This aspect in diversity is often unmentioned, unthought and unexpressed.


Diversity devoid of action is words in the wind, wafting over water. A senior manager in a large business tells me that she values inclusion more than diversity because diversity opens the door whilst inclusion lets people belong.

Inclusion is the action arm of diversity and brings diversity to life. When each person has their perspective valued, validated, and integrated then there is inclusion. This does not mean valuing racism for racism is exclusive, not inclusive.

There is then a caveat to inclusion. The limitation is this: if it subverts or hurts others, places some above others, devalues or excludes, reduces the opportunities of many for the benefit of a few it is not inclusion. Of course, there is an exception to this limitation: positive discrimination.

To this half-caste I never knew which part of me was not included for all of me was black as “Blackie” and all of me was an Indian kid as “Boondy.”

Brown is beautiful—and so is honesty

I recall as a 13-year-old in our Health Sciences class doing an activity where we could, “ask any question we liked.” Writing with my left hand lest I be discovered, I wrote the following question:

“Why do people hate brown skin but like to get a suntan?”

The answer we got was, “Brown is beautiful!” This avoidance of the issue only amplified inner restlessness.

Discrimination was not positive, and the club was exclusion, not exclusive.

Resilience—the missing third arm

Hurt, anger, fear, isolation, and anxiety can blend and be moulded to become resolve.

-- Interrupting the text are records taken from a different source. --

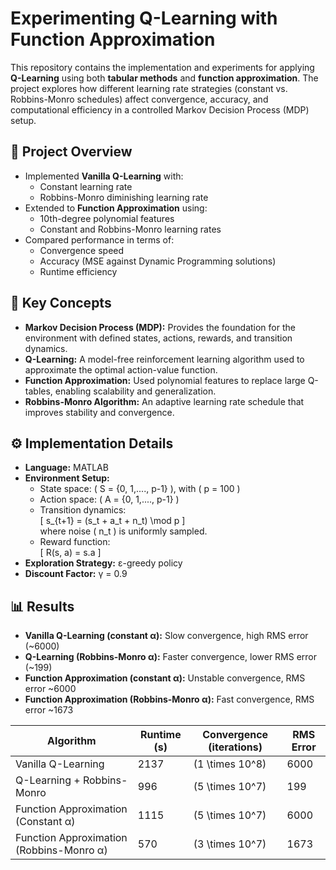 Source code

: # Experimenting Q-Learning with Function Approximation

This repository contains the implementation and experiments for applying **Q-Learning** using both **tabular methods** and **function approximation**. The project explores how different learning rate strategies (constant vs. Robbins-Monro schedules) affect convergence, accuracy, and computational efficiency in a controlled Markov Decision Process (MDP) setup.  

## 📘 Project Overview
- Implemented **Vanilla Q-Learning** with:
  - Constant learning rate  
  - Robbins-Monro diminishing learning rate  
- Extended to **Function Approximation** using:
  - 10th-degree polynomial features  
  - Constant and Robbins-Monro learning rates  
- Compared performance in terms of:
  - Convergence speed  
  - Accuracy (MSE against Dynamic Programming solutions)  
  - Runtime efficiency  

## 🧩 Key Concepts
- **Markov Decision Process (MDP):** Provides the foundation for the environment with defined states, actions, rewards, and transition dynamics.  
- **Q-Learning:** A model-free reinforcement learning algorithm used to approximate the optimal action-value function.  
- **Function Approximation:** Used polynomial features to replace large Q-tables, enabling scalability and generalization.  
- **Robbins-Monro Algorithm:** An adaptive learning rate schedule that improves stability and convergence.  

## ⚙️ Implementation Details
- **Language:** MATLAB  
- **Environment Setup:**
  - State space: \( S = \{0, 1,...., p-1\} \), with \( p = 100 \)  
  - Action space: \( A = \{0, 1,...., p-1\} \)  
  - Transition dynamics:  
    \[
    s_{t+1} = (s_t + a_t + n_t) \mod p
    \]  
    where noise \( n_t \) is uniformly sampled.  
  - Reward function:  
    \[
    R(s, a) = s.a
    \]  
- **Exploration Strategy:** ε-greedy policy  
- **Discount Factor:** γ = 0.9  

## 📊 Results
- **Vanilla Q-Learning (constant α):** Slow convergence, high RMS error (~6000)  
- **Q-Learning (Robbins-Monro α):** Faster convergence, lower RMS error (~199)  
- **Function Approximation (constant α):** Unstable convergence, RMS error ~6000  
- **Function Approximation (Robbins-Monro α):** Fast convergence, RMS error ~1673  

| Algorithm | Runtime (s) | Convergence (iterations) | RMS Error |
|-----------|-------------|---------------------------|-----------|
| Vanilla Q-Learning | 2137 | \(1 \times 10^8\) | 6000 |
| Q-Learning + Robbins-Monro | 996 | \(5 \times 10^7\) | 199 |
| Function Approximation (Constant α) | 1115 | \(5 \times 10^7\) | 6000 |
| Function Approximation (Robbins-Monro α) | 570 | \(3 \times 10^7\) | 1673 |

In schools, in institutions, in communities all people deserve to be included and have their uniqueness celebrated. However, there will always be bullies, there will be those who marginalise, those who are less safe to be around, those who judge, those who exclude, directly or indirectly.

Inclusion and diversity are not enough without an investment in resilience. Investment in resilience means helping people understand and become strong. Investment in resilience is not victim blaming or victim shaming. Investment in resilience means recognising that in the real world there are people who are racist, unkind, exclusive and seek to feel empowered through robbing others of their self-worth and dignity. Bullies lurk behind a veneer of judgement and opposition. Resilience gives people tools to cope when the inevitable will occur.

Just as the slogan “you cannot be what cannot see” can actually disempower, so too does assuming the world must be perfect to avoid vulnerability. It behoves all of us to build our capacity and to be strong, whilst making an example of diversity and inclusion in the way we embrace our communities.

For if I seek a world that needs German-Indian, Scots-born Australian politicians, actors, sportspeople, judges, writers, and community leaders then I rob myself of agency. I do not need to see myself in others to find myself.

The best response of a half is being a minority of one.